Current setup is roughly:Load Balancer
↓
Multiple n8n Workers
↓
Shared Database/Queue
The issue is that some workflows depend on shared state or sequential processing, and things get tricky when executions land on different workers.
Problems I’m seeing:
• Duplicate processing during retries
• Race conditions between workers
• Inconsistent execution state
• Difficulty coordinating long-running workflows
Some workflows also depend on temporary state like:{
“job_id”: “123”,
“current_step”: 4,
“status”: “processing”
}
Right now I’m debating between:
• Centralized state storage (Redis/DB)
• Workflow-level locking
• Queue partitioning
• Event-driven/state-machine architecture
For teams running n8n at scale across multiple workers:
• How are you managing distributed workflow state safely?
• Are you relying mostly on DB transactions/locks, Redis, queues, or something else?
• Any patterns that helped avoid race conditions and duplicate processing?
Describe the problem/error/question
What is the error message (if any)?
Please share your workflow
(Select the nodes on your canvas and use the keyboard shortcuts CMD+C/CTRL+C and CMD+V/CTRL+V to copy and paste the workflow.)
Hey there @Selena_Gloria Once you scale to multiple n8n workers, the biggest rule is:Do not rely on in-memory workflow state because executions can move between workers at any time.
Common production approach is to Use a central shared state store like:
• Redis
• PostgreSQL
• Queue system
to track things like:{
“job_id”: “123”,
“status”: “processing”,
“current_step”: 4
}
What usually works best
Store workflow state centrally
Use DB locks or unique constraints for deduplication
Use queues for sequential/rate-limited processing
Keep workers as stateless as possible
For long-running workflows
Many teams break them into:
Smaller event-driven stages
Separate queue jobs per step
Describe your architecture and ENVs.
n8n in queue mode already stores the state centrally in Redis and performs executions locking on the fly. Unless you have messed with the worker timeouts.
About the temporary state - move it to the n8n Data Table
That actually helps clarify a lot, thanks. I am using queue mode, so I may need to review whether I accidentally changed worker timeout/visibility settings during scaling.
Good point about the temporary state too I was debating between Redis and DB storage, but moving execution-related state into the n8n Data Table sounds much cleaner for consistency across workers.
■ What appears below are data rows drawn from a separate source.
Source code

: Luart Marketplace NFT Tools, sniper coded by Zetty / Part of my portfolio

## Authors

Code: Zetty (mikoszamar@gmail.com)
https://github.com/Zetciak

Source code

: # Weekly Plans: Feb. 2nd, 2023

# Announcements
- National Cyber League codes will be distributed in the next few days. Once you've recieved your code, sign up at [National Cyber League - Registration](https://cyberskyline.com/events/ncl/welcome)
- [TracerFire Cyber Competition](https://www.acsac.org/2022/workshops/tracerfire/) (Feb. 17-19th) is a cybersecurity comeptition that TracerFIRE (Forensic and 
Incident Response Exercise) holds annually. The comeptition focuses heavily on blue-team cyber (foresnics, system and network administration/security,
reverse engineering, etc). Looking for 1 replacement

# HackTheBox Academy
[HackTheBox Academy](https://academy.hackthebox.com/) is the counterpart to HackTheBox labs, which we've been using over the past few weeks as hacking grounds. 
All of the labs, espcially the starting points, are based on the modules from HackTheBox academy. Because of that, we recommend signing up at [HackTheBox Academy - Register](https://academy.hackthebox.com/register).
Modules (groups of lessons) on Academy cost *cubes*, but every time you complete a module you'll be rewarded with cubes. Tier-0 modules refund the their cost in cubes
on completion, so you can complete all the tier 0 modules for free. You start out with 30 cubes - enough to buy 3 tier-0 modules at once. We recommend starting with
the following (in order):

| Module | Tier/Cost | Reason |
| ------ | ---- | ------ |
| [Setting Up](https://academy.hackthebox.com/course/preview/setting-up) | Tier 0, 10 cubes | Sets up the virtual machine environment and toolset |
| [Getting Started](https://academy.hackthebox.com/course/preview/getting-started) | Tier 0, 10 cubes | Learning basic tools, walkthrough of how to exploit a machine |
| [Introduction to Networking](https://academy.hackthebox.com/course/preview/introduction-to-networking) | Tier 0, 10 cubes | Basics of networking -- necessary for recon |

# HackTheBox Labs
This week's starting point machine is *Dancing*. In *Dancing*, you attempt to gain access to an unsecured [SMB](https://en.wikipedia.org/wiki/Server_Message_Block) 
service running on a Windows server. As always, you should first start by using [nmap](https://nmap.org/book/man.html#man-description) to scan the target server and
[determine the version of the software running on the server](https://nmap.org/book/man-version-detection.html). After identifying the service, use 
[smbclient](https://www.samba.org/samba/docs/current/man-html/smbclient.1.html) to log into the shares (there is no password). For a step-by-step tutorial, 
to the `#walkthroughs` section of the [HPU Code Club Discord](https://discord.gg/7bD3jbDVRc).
This is really helpful, thanks. I think my main mistake was still treating some workflow state as “local” to the worker instead of assuming executions can move between instances at any time. The point about keeping workers stateless and storing execution state centrally makes a lot of sense, especially for retries and long-running workflows. I’m also starting to think breaking some of the larger flows into smaller queue-driven stages might simplify a lot of the coordination issues I’m seeing.